Start of Supplied records

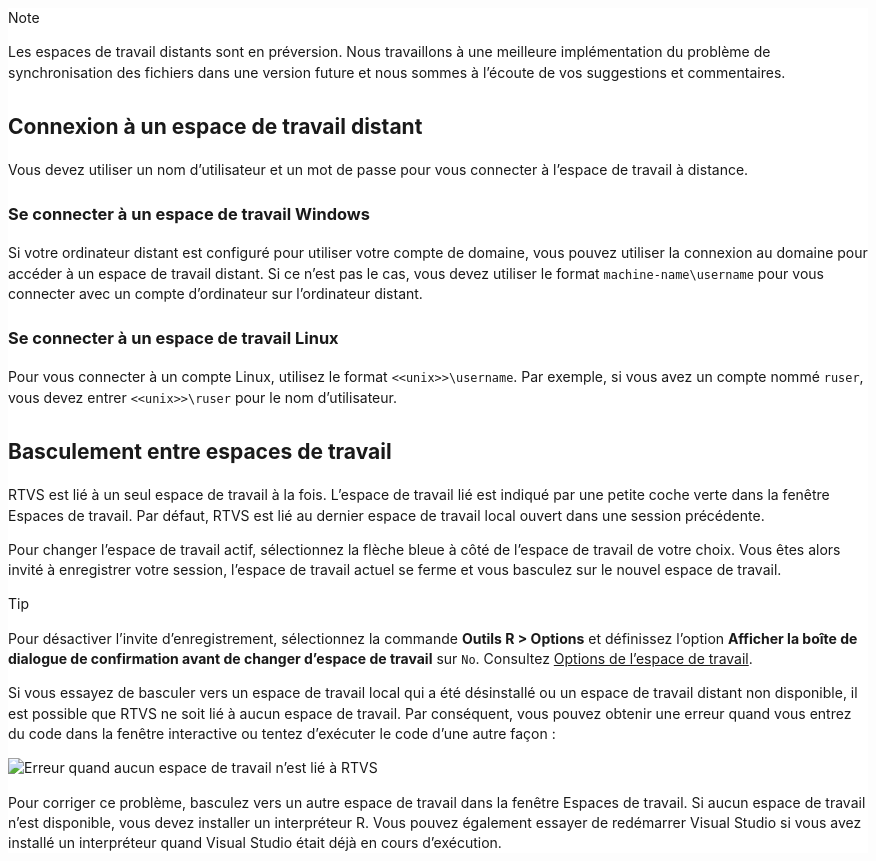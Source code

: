 > [!Note]
> Les espaces de travail distants sont en préversion. Nous travaillons à une meilleure implémentation du problème de synchronisation des fichiers dans une version future et nous sommes à l’écoute de vos suggestions et commentaires.

## <a name="remote-workspace-logon"></a>Connexion à un espace de travail distant

Vous devez utiliser un nom d’utilisateur et un mot de passe pour vous connecter à l’espace de travail à distance.

### <a name="logon-to-windows-workspace"></a>Se connecter à un espace de travail Windows

Si votre ordinateur distant est configuré pour utiliser votre compte de domaine, vous pouvez utiliser la connexion au domaine pour accéder à un espace de travail distant. Si ce n’est pas le cas, vous devez utiliser le format `machine-name\username` pour vous connecter avec un compte d’ordinateur sur l’ordinateur distant.

### <a name="logon-to-linux-workspace"></a>Se connecter à un espace de travail Linux

Pour vous connecter à un compte Linux, utilisez le format `<<unix>>\username`. Par exemple, si vous avez un compte nommé `ruser`, vous devez entrer `<<unix>>\ruser` pour le nom d’utilisateur.

## <a name="switching-between-workspaces"></a>Basculement entre espaces de travail

RTVS est lié à un seul espace de travail à la fois. L’espace de travail lié est indiqué par une petite coche verte dans la fenêtre Espaces de travail. Par défaut, RTVS est lié au dernier espace de travail local ouvert dans une session précédente.

Pour changer l’espace de travail actif, sélectionnez la flèche bleue à côté de l’espace de travail de votre choix. Vous êtes alors invité à enregistrer votre session, l’espace de travail actuel se ferme et vous basculez sur le nouvel espace de travail.

> [!Tip]
> Pour désactiver l’invite d’enregistrement, sélectionnez la commande **Outils R > Options** et définissez l’option **Afficher la boîte de dialogue de confirmation avant de changer d’espace de travail** sur `No`. Consultez [Options de l’espace de travail](options-for-r-tools-in-visual-studio.md#workspace).

Si vous essayez de basculer vers un espace de travail local qui a été désinstallé ou un espace de travail distant non disponible, il est possible que RTVS ne soit lié à aucun espace de travail. Par conséquent, vous pouvez obtenir une erreur quand vous entrez du code dans la fenêtre interactive ou tentez d’exécuter le code d’une autre façon :

![Erreur quand aucun espace de travail n’est lié à RTVS](media/workspaces-disconnected-interactive-window.png)

Pour corriger ce problème, basculez vers un autre espace de travail dans la fenêtre Espaces de travail. Si aucun espace de travail n’est disponible, vous devez installer un interpréteur R. Vous pouvez également essayer de redémarrer Visual Studio si vous avez installé un interpréteur quand Visual Studio était déjà en cours d’exécution.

End of Supplied records

Across the listing, how many lines hold the word "Linux"? Please state that number only.

→ Result for this task:
2